Court bars father from taking daughter for female circumcision
Caroline Overington | April 14, 2009
THE Family Court has for the first time intervened to prevent a father from taking his nine-year-old daughter back to Africa to have her circumcised.
Family Court judge Paul Cronin ordered the man, who is an Australian citizen of African descent, to surrender his passport and that of his daughter.
Justice Cronin banned the father from "removing or attempting to remove the child, born in March 1999, from the commonwealth of Australia".
It is not clear whether the order was successful, since the man, known only as Mr Abbas, failed to appear in court.
Female circumcision, also known as genital mutilation, has been a crime in most Australian states since the late 1990s.
The law makes it clear that it is an offence not only to circumcise one's own daughter, or any other female child, but also to encourage or enable any other person to do it; or to leave the country for the purpose of having it done.
The practice is commonplace in some parts of Africa, in particular Somalia.
Justice Cronin said the father had told his former wife that he intended to return to Africa, which is "not where the child was born, but she is shown as having an African nationality".
He said the father "wishes to return to Africa for the purposes of female circumcision".
The judge said he would prevent the father from leaving Australia "just in case the purpose that I have mentioned is in fact what he has in mind".
He also gave the Department of Human Services in Victoria power to visit the man's home to ensure the girl's welfare.
The case was the first in which the Family Court had placed a child on the airport Watch List specifically to prevent her removal from Australia for circumcision, but the second in which it expressly forbade a parent from circumcising their daughter. In the first case, known as Wadmal and Amrita, Family Court judge Sally Brown ordered both parents be "restrained from visiting upon the child the act of circumcision, or any other surgical procedure with like effect, and allowing any other person to do so".
The father, who described himself in court documents as a "respectable Muslim scholar in the Muslim community", and the mother, who was of Turkish origin, were divorced under Islamic law, and each accused the other of wanting the girl circumcised.
The mother told the court that in June 2007, she received a visit from the Department of Human Services workers who said they had been told she intended to have the little girl circumcised on her first birthday, for she herself had been circumcised, and it was part of her culture.
She told them she intended to do no such thing; that she was not circumcised. She had to undergo an examination by the department's doctors, who confirmed that she was not.
She told the judge that she did not even know that women in her husband's culture were circumcised until he told her so, the morning after their marriage, when he asked why she was not.
She told the court that she believed her ex-husband was trying to "attribute circumcision of the child to her, when in fact (it) had been arranged by him".

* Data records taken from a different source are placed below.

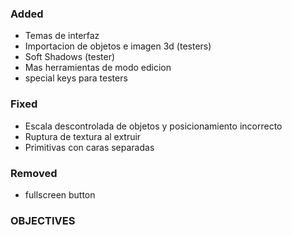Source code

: ### Added
- Temas de interfaz
- Importacion de objetos e imagen 3d (testers)
- Soft Shadows (tester)
- Mas herramientas de modo edicion
- special keys para testers

### Fixed
- Escala descontrolada de objetos y posicionamiento incorrecto
- Ruptura de textura al extruir
- Primitivas con caras separadas

### Removed
- fullscreen button


### OBJECTIVES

The father disputed this, saying it was common in his culture but "a primitive village practice" to which he was opposed.
The judge accepted the mother's evidence that circumcision was not practiced in her culture. He also said the father "sounded genuine when he said he saw the practice as primitive".
"But he sounded genuine when telling lies", and prudence suggested that orders restraining both parents from allowing the procedure be kept in place, the judge said.